Kibbo Kift is a phrase from an archaic Cheshire dialect. Meaning ‘to show great strength’, it was the name given to an organisation active in 1920s and ’30s Britain. The Kibbo Kift Kindred combined the anti-industrialist sentiments of the nineteenth-century Luddites and the gung-ho ethos of the Scouts, and anticipated the spiritualism of hippy counterculture by three decades. The Whitechapel Gallery gave the group its first exposure in a 1929 exhibition, and this retrospective brings together a small collection of images and artefacts associated with the movement.

Objects on display include garish tabards and banners, painted designs for magic symbols, hand-carved staffs and totems, pamphlets and linocuts, and audio recordings of songs (featuring lots of hey-hoing). But it’s Angus McBean’s photographs of the Kindred that give the show its heart, because here we get to see everything and everyone in situ. His pictures of young men in shaman-like capes, gathered around teepees in the British countryside, are wryly affectionate.

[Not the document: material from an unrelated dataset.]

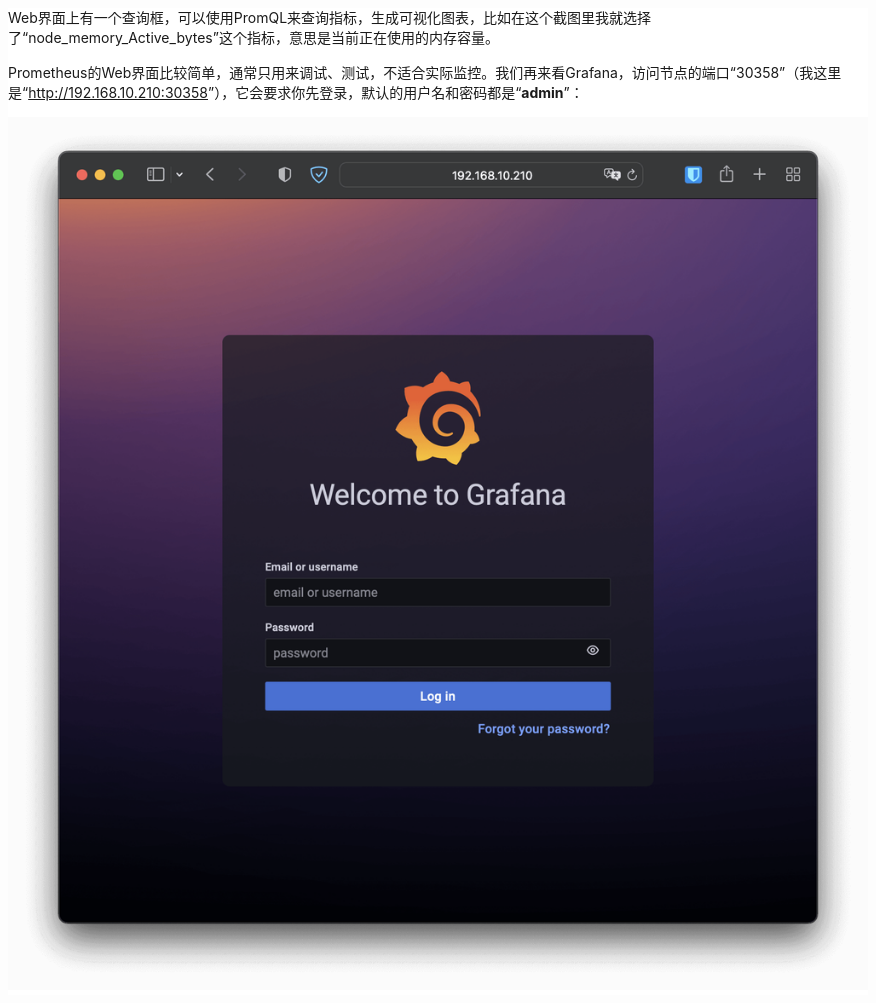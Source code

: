 
<p>Web界面上有一个查询框，可以使用PromQL来查询指标，生成可视化图表，比如在这个截图里我就选择了“node_memory_Active_bytes”这个指标，意思是当前正在使用的内存容量。</p>

<p>Prometheus的Web界面比较简单，通常只用来调试、测试，不适合实际监控。我们再来看Grafana，访问节点的端口“30358”（我这里是“<a href="http://192.168.10.210:30358" target="_blank">http://192.168.10.210:30358</a>”），它会要求你先登录，默认的用户名和密码都是“<strong>admin</strong>”：</p>

<p><img src="assets/a2614b09347b3436c317644374c36e31.png" alt="图片" /></p>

And a little sad, too: it’s hard to look at all this staff-waving and wood-whittling and not find it all rather daft and misplaced. Certainly, the iconographic appropriation of what were still being called Red Indians is hard to swallow. But a historical perspective gives the group its due: this was, after all, a brazenly utopian movement birthed in the aftermath of a gruesome world war that defined the modern age. In a few years’ time, we’ll be entering our own ’20s; maybe we’ll be in need of a twenty-first-century equivalent.